Im Grundgesetz wird uns die Wissenschaftsfreiheit gewährt. Das ist ein sehr hohes Gut. Für mich ist es eine Pflicht, diese Freiheit zu nutzen, und zwar auch, um die Chancen und Risiken von Forschung klar zu benennen und um die Stimme der Wissenschaft frei von politischen Zwängen in aktuelle gesellschaftliche Diskussionen hörbar einzubringen. Es gibt so viele Themen, zu denen wir Expertinnen und Experten in der Max-Planck-Gesellschaft haben und zu denen wir Stellung beziehen können. Denken Sie nur an die ethischen, rechtlichen und technologischen Implikationen der künstlichen Intelligenz, die Energiequellen der Zukunft oder die Migrationsbewegungen, die durch die Klimakrise ausgelöst werden, und die damit verbundenen Herausforderungen an das Völkerrecht. 

Ich spreche mit Medienvertretern, gebe Interviews. Angesichts der Vielzahl an Krisen, die die Welt derzeit erlebt, ist Wissenschaft aber auch eine friedensstiftende Aktivität. Sie kann Menschen mit unterschiedlichen ethnischen und kulturellen Hintergründen zusammenbringen. In der Max-Planck-Gesellschaft forschen Menschen aus 127 Ländern dieser Erde. Hierin liegt ein Potenzial, um Brücken zu schlagen, auch in schwierigen Zeiten. Insofern werden Sie immer wieder von uns hören und ich hoffe, dass wir an der einen oder anderen Stelle auch etwas bewegen können.

Die Max-Planck-Gesellschaft

betreibt Grundlagenforschung in den Natur-, Lebens- und Geisteswissenschaften, sie ging 1948 aus der Kaiser-Wilhelm-Gesellschaft hervor und zählt 31 Nobelpreisträgerinnen und Nobelpreisträger. 

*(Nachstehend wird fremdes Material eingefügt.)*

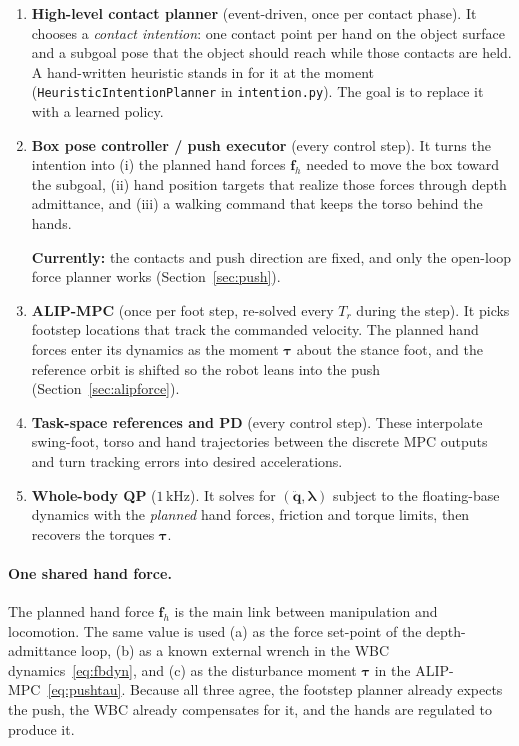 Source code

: \documentclass[11pt]{article}
\theoremstyle{remark}
\theoremstyle{definition}
\newcommand{\qdd}{\ddot{\bm{q}}}
\newcommand{\btau}{\bm{\tau}}
\newcommand{\blam}{\bm{\lambda}}
\newcommand{\f}{\bm{f}}
\newcommand{\code}[1]{\texttt{#1}}
\begin{document}
\begin{enumerate}
  \item \textbf{High-level contact planner} (event-driven, once per contact phase). It chooses a \emph{contact
        intention}: one contact point per hand on the object surface and a subgoal pose that the object should reach
        while those contacts are held. A hand-written heuristic stands in for it at the moment
        (\code{HeuristicIntentionPlanner} in \code{intention.py}). The goal is to replace it with a learned policy.
  \item \textbf{Box pose controller / push executor} (every control step). It turns the intention into
        (i) the planned hand forces $\f_h$ needed to move the box toward the subgoal, (ii) hand position targets that
        realize those forces through depth admittance, and (iii) a walking command that keeps the torso behind the
        hands. 
        
        \textbf{Currently:} the contacts and push direction are fixed, and only the open-loop force planner works
        (Section~\ref{sec:push}).
  \item \textbf{ALIP-MPC} (once per foot step, re-solved every $T_r$ during the step). It picks footstep locations that track
        the commanded velocity. The planned hand forces enter its dynamics as the moment $\btau$ about the stance foot,
        and the reference orbit is shifted so the robot leans into the push (Section~\ref{sec:alipforce}).
  \item \textbf{Task-space references and PD} (every control step). These interpolate swing-foot, torso and hand
        trajectories between the discrete MPC outputs and turn tracking errors into desired accelerations.
  \item \textbf{Whole-body QP} ($1\,$kHz). It solves for $(\qdd,\blam)$ subject to the floating-base dynamics with the
        \emph{planned} hand forces, friction and torque limits, then recovers the torques $\btau$.
\end{enumerate}

\paragraph{One shared hand force.} The planned hand force $\f_h$ is the main link between manipulation and locomotion.
The same value is used (a) as the force set-point of the depth-admittance loop, (b) as a known external wrench in the WBC
dynamics~\eqref{eq:fbdyn}, and (c) as the disturbance moment $\btau$ in the ALIP-MPC~\eqref{eq:pushtau}. Because all
three agree, the footstep planner already expects the push, the WBC already compensates for it, and the hands are
regulated to produce it.
\end{document}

Je zur Hälfte finanziert von Bund und Ländern, verfügte die Max-Planck-Gesellschaft 2022 über eine Grundfinanzierung von rund 1,98 Mrd. Euro. Hinzu kommen Drittmittel für Projekte von öffentlichen oder privaten Geldgebern und der Europäischen Union sowie eigene Erlöse aus dem Technologietransferbereich. 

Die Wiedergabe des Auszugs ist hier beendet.